Exercise requirements
When a line in the listing below contains the word "frac", return a copy of that line.

Records provided
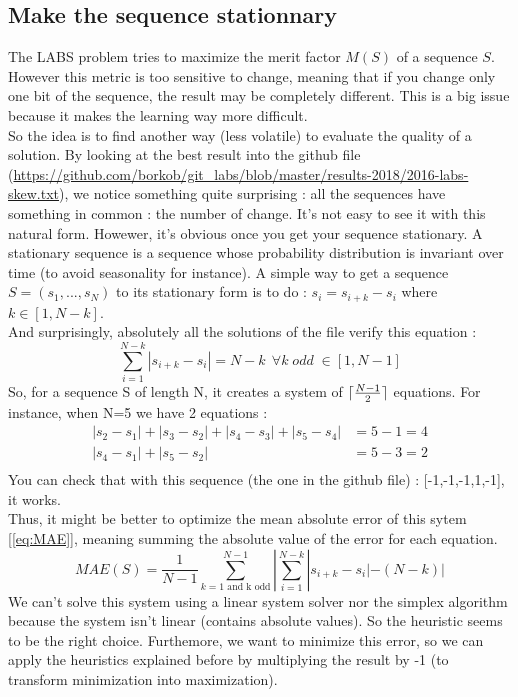 \documentclass[a4paper,11pt,openany]{article}
\DeclarePairedDelimiter{\ceil}{\lceil}{\rceil}
\begin{document}
\subsection{Make the sequence stationnary}
\noindent
The LABS problem tries to maximize the merit factor $M(S)$ of a sequence $S$. However this metric is too sensitive to change, meaning that if you change only one bit of the sequence, the result may be completely different. This is a big issue because it makes the learning way more difficult.\\
So the idea is to find another way (less volatile) to evaluate the quality of a solution. By looking at the best result into the github file (\url{https://github.com/borkob/git_labs/blob/master/results-2018/2016-labs-skew.txt}), we notice something quite surprising : all the sequences have something in common : the number of change. It's not easy to see it with this natural form. Howewer, it's obvious once you get your sequence stationary. A stationary sequence is a sequence whose probability distribution is invariant over time (to avoid seasonality for instance). A simple way to get a sequence $S=(s_1,...,s_N)$ to its stationary form is to do : $s_i=s_{i+k}-s_i$ where $k\in [1,N-k]$.\\
And surprisingly, absolutely all the solutions of the file verify this equation :
\begin{equation}
\sum_{i=1}^{N-k} |s_{i+k}-s_{i}|=N-k \;\, \forall k \; odd\; \in [1,N-1]
\end{equation}
So, for a sequence S of length N, it creates a system of $\ceil{\frac{N-1}{2}}$ equations. For instance, when N=5 we have 2 equations :
\begin{equation}
\begin{split}
|s_2-s_1|+|s_3-s_2|+|s_4-s_3|+|s_5-s_4|&=5-1=4\\
|s_4-s_1|+|s_5-s_2|&=5-3=2\\
\end{split}
\end{equation}
You can check that with this sequence (the one in the github file) : [-1,-1,-1,1,-1], it works.\\
Thus, it might be better to optimize the mean absolute error of this sytem [\ref{eq:MAE}], meaning summing the absolute value of the error for each equation.
\begin{equation}
\label{eq:MAE}
MAE(S)=\frac{1}{N-1}\sum_{k=1 \text{ and k odd}}^{N-1}|\sum_{i=1}^{N-k} |s_{i+k}-s_{i}|-(N-k)|
\end{equation}
We can't solve this system using a linear system solver nor the simplex algorithm because the system isn't linear (contains absolute values). So the heuristic seems to be the right choice.
Furthemore, we want to minimize this error, so we can apply the heuristics explained before by multiplying the result by -1 (to transform minimization into maximization).\\
\end{document}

Response to the task
So, for a sequence S of length N, it creates a system of $\ceil{\frac{N-1}{2}}$ equations. For instance, when N=5 we have 2 equations :
MAE(S)=\frac{1}{N-1}\sum_{k=1 \text{ and k odd}}^{N-1}|\sum_{i=1}^{N-k} |s_{i+k}-s_{i}|-(N-k)|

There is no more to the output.